Your task
Spot each line in the data below containing "cite" and copy it.

Collection entries
==*==

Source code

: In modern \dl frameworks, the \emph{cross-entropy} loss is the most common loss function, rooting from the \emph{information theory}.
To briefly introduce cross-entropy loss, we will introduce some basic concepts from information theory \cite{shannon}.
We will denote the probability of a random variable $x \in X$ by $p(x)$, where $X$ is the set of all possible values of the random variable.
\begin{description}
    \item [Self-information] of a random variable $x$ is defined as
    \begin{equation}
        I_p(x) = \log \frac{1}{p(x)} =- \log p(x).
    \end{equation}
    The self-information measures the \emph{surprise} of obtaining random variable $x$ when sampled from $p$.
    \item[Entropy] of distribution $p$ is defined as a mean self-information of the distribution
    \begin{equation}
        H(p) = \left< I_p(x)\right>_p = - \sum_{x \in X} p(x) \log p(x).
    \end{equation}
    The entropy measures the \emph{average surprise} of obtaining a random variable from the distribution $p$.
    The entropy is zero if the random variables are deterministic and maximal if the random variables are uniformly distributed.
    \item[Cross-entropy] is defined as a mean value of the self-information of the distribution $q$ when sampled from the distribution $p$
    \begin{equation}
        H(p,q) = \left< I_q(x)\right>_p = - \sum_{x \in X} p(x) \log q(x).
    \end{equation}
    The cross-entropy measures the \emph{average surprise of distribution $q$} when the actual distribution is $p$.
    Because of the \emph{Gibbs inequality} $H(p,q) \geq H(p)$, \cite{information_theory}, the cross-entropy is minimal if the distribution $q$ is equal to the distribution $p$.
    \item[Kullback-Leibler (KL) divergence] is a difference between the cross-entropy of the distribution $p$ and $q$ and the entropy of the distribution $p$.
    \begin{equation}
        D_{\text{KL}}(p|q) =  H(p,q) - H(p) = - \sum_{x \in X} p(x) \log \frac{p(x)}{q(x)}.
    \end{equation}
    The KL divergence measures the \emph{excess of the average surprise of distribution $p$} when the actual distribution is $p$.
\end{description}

==*==

Response area
To briefly introduce cross-entropy loss, we will introduce some basic concepts from information theory \cite{shannon}.
    Because of the \emph{Gibbs inequality} $H(p,q) \geq H(p)$, \cite{information_theory}, the cross-entropy is minimal if the distribution $q$ is equal to the distribution $p$.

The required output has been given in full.